Добролюбова, который выпускал «Свисток», статья огорчила чрезвычайно. Разгневанный Чернышевский поехал в Лондон объясняться с Герценом.
…Было время, когда «Современник» рассорился с Дружининым, Григоровичем, Тургеневым, — после прихода в журнал Чернышевского.
Настало время, когда «Современник» начал расходиться с «Колоколом», — после прихода в журнал Добролюбова. Герцен защищал либеральное обличительство, надеясь принудить правительство к радикальным реформам, а «Современник» одно лишь только обличительство отвергал, утверждая, что революционно-демократическая критика должна стремиться «к более цельному и основательному образу действий».
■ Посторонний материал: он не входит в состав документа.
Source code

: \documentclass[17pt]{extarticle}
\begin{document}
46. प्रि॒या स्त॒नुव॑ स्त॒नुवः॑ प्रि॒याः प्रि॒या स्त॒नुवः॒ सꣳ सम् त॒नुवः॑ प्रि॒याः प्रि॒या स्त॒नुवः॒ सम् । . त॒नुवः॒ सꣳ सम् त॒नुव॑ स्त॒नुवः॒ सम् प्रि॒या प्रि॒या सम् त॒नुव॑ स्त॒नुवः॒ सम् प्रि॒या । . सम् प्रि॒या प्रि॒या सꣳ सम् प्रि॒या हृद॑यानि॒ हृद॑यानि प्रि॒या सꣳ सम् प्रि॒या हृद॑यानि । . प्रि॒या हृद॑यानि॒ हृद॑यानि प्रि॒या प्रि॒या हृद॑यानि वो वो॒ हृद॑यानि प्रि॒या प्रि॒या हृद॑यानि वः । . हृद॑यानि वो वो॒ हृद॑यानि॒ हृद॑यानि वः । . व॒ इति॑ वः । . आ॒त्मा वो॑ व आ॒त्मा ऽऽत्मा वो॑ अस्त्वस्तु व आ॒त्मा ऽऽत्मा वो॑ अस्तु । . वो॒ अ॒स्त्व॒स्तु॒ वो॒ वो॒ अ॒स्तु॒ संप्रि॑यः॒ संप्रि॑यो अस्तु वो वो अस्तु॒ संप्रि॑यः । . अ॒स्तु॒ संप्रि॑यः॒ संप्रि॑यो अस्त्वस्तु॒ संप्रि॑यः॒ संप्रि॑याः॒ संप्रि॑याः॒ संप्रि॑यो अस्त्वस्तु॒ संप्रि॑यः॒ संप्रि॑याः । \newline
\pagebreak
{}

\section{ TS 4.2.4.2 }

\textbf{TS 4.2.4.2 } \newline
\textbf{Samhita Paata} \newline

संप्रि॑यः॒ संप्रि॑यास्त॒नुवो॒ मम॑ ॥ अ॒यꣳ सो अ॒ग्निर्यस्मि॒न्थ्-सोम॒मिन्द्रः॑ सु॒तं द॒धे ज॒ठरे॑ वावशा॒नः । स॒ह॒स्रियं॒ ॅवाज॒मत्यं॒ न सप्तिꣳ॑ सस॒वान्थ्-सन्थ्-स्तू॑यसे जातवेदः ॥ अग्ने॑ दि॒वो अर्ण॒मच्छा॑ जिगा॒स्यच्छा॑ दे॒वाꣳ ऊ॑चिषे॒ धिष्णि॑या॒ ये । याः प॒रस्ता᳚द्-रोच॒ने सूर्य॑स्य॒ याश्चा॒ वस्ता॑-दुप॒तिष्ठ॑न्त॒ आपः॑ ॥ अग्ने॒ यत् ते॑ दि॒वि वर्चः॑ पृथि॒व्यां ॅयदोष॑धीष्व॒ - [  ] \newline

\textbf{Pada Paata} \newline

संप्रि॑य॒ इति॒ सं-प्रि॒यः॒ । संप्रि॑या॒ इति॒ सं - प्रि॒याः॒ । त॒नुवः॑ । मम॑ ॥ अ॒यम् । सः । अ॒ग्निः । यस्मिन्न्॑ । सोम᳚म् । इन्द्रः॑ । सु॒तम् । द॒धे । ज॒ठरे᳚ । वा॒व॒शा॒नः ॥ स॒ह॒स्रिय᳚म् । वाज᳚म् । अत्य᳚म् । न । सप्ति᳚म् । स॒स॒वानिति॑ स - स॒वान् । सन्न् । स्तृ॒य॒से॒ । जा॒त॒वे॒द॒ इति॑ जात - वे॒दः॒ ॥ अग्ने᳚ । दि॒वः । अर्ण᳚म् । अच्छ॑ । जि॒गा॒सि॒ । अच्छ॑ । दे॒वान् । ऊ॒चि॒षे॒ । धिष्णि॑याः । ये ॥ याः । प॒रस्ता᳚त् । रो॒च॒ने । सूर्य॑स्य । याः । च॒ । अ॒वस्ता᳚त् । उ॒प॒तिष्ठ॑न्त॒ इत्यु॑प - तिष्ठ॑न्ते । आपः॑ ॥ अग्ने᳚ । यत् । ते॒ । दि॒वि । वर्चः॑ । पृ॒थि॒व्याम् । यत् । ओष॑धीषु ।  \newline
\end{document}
Разбуженные тем же «Колоколом» разночинцы начали подавать свой голос.
И вот новая встреча спустя два года, нынешним летом. Из Петербурга Михайлов и Шелгуновы выехали 25 апреля, пробыли неделю в германской столице, Михайлов успел отправить Некрасову свои заметки «Из Берлина», и они тут же были напечатаны в пятой книжке. Затем все трое проехали в Наугейм, городок с водами и каштанами. Шелгуновы остались здесь, Людмила Петровна нуждалась в лечении, у нее болели ноги после родов Мишутки, а Михайлов через Голландию отправился в Лондон.
Герцен и Огарев к тому времени переселились из Фуляма в город, в Орсетхауз, и приняли Михайлова как давнего знакомого и желанного гостя.